• Activity
Reproduce exactly the lines below from the one containing "здесь и далее" through the one containing "Класс \(\tOS_n\) состоит", including both, and nothing else.

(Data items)
__________________________________________________
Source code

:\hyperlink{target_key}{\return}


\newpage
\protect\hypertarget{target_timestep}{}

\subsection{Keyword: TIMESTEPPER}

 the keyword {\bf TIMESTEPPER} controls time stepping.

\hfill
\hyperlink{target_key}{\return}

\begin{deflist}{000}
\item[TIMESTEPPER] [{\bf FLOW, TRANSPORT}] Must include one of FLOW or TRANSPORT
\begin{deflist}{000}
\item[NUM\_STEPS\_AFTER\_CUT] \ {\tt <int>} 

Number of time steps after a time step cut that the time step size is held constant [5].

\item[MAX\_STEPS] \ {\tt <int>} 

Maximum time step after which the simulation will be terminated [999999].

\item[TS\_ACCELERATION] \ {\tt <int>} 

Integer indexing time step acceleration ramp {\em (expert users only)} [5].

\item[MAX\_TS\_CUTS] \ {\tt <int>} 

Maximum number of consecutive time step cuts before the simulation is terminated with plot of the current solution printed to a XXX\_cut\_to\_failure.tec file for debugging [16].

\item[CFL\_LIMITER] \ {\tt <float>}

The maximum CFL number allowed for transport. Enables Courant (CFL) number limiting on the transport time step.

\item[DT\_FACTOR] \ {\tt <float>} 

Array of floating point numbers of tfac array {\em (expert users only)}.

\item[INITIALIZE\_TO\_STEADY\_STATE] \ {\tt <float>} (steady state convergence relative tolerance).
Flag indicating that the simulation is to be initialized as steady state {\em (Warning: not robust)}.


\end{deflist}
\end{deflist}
__________________________________________________
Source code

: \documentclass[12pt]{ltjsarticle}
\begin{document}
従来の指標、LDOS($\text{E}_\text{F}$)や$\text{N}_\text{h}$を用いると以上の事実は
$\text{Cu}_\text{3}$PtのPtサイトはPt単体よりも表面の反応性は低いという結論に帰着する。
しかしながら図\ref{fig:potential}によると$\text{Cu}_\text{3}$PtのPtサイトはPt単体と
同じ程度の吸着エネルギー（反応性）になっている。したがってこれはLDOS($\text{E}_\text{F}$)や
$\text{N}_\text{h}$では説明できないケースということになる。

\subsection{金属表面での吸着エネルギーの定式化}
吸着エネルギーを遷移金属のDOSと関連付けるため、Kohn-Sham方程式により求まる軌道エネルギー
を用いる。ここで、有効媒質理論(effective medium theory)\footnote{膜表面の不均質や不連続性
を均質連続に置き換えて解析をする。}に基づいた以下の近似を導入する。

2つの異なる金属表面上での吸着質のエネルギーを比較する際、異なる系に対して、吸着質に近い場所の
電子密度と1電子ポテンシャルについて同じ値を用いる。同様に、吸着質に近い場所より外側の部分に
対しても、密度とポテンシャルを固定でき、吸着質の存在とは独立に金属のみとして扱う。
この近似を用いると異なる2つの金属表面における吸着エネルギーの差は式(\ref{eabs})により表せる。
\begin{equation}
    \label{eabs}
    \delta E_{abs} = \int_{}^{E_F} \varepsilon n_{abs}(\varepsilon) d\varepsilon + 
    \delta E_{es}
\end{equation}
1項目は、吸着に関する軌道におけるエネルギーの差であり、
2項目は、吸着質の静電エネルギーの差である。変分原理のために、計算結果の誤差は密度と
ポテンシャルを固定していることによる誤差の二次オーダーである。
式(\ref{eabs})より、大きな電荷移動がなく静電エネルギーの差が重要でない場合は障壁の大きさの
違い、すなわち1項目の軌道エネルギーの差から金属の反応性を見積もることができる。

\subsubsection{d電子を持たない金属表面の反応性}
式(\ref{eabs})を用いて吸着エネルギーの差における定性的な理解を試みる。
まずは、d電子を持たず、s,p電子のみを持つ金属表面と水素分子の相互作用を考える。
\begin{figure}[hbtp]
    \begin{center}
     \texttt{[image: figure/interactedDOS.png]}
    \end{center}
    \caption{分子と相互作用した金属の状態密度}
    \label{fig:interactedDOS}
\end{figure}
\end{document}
__________________________________________________
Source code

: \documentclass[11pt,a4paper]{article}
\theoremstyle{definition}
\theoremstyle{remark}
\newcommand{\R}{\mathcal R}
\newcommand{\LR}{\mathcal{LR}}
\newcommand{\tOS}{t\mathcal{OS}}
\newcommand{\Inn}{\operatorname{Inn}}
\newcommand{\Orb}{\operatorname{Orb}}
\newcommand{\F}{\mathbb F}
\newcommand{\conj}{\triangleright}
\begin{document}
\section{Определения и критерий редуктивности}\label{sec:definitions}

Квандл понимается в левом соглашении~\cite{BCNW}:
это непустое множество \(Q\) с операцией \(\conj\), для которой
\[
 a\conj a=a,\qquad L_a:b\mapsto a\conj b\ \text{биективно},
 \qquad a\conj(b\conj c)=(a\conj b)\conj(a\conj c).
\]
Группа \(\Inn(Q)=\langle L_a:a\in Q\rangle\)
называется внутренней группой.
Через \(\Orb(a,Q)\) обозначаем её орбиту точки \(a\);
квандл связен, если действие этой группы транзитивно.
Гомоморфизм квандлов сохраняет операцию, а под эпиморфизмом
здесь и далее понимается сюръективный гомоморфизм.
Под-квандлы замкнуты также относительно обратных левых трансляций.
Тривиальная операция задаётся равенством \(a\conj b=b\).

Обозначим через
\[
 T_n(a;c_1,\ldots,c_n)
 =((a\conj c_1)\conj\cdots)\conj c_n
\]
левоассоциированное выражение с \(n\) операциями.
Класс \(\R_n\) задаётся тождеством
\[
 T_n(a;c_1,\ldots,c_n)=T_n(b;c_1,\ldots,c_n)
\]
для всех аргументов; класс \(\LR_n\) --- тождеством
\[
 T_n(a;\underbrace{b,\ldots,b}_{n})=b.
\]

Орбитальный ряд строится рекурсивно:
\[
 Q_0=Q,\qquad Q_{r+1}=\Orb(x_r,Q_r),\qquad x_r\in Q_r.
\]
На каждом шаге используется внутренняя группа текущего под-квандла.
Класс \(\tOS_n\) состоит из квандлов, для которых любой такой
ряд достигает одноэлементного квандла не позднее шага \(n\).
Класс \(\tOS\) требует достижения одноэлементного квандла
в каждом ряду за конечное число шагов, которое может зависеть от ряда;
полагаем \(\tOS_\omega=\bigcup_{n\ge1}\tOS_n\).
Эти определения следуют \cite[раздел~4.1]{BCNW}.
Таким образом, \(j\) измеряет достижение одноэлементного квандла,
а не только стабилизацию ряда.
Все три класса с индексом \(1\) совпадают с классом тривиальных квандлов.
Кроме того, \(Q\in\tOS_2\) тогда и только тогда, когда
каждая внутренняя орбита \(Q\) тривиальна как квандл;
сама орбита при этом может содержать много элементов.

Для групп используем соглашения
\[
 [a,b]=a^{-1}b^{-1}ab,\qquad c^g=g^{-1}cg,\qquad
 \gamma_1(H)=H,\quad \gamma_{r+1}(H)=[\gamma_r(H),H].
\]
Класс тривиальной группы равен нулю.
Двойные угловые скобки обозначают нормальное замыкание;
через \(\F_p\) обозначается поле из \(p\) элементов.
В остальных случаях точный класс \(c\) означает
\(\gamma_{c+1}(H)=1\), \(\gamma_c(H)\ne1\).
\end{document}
__________________________________________________
• Task result
здесь и далее понимается сюръективный гомоморфизм.
Под-квандлы замкнуты также относительно обратных левых трансляций.
Тривиальная операция задаётся равенством \(a\conj b=b\).

Обозначим через
\[
 T_n(a;c_1,\ldots,c_n)
 =((a\conj c_1)\conj\cdots)\conj c_n
\]
левоассоциированное выражение с \(n\) операциями.
Класс \(\R_n\) задаётся тождеством
\[
 T_n(a;c_1,\ldots,c_n)=T_n(b;c_1,\ldots,c_n)
\]
для всех аргументов; класс \(\LR_n\) --- тождеством
\[
 T_n(a;\underbrace{b,\ldots,b}_{n})=b.
\]

Орбитальный ряд строится рекурсивно:
\[
 Q_0=Q,\qquad Q_{r+1}=\Orb(x_r,Q_r),\qquad x_r\in Q_r.
\]
На каждом шаге используется внутренняя группа текущего под-квандла.
Класс \(\tOS_n\) состоит из квандлов, для которых любой такой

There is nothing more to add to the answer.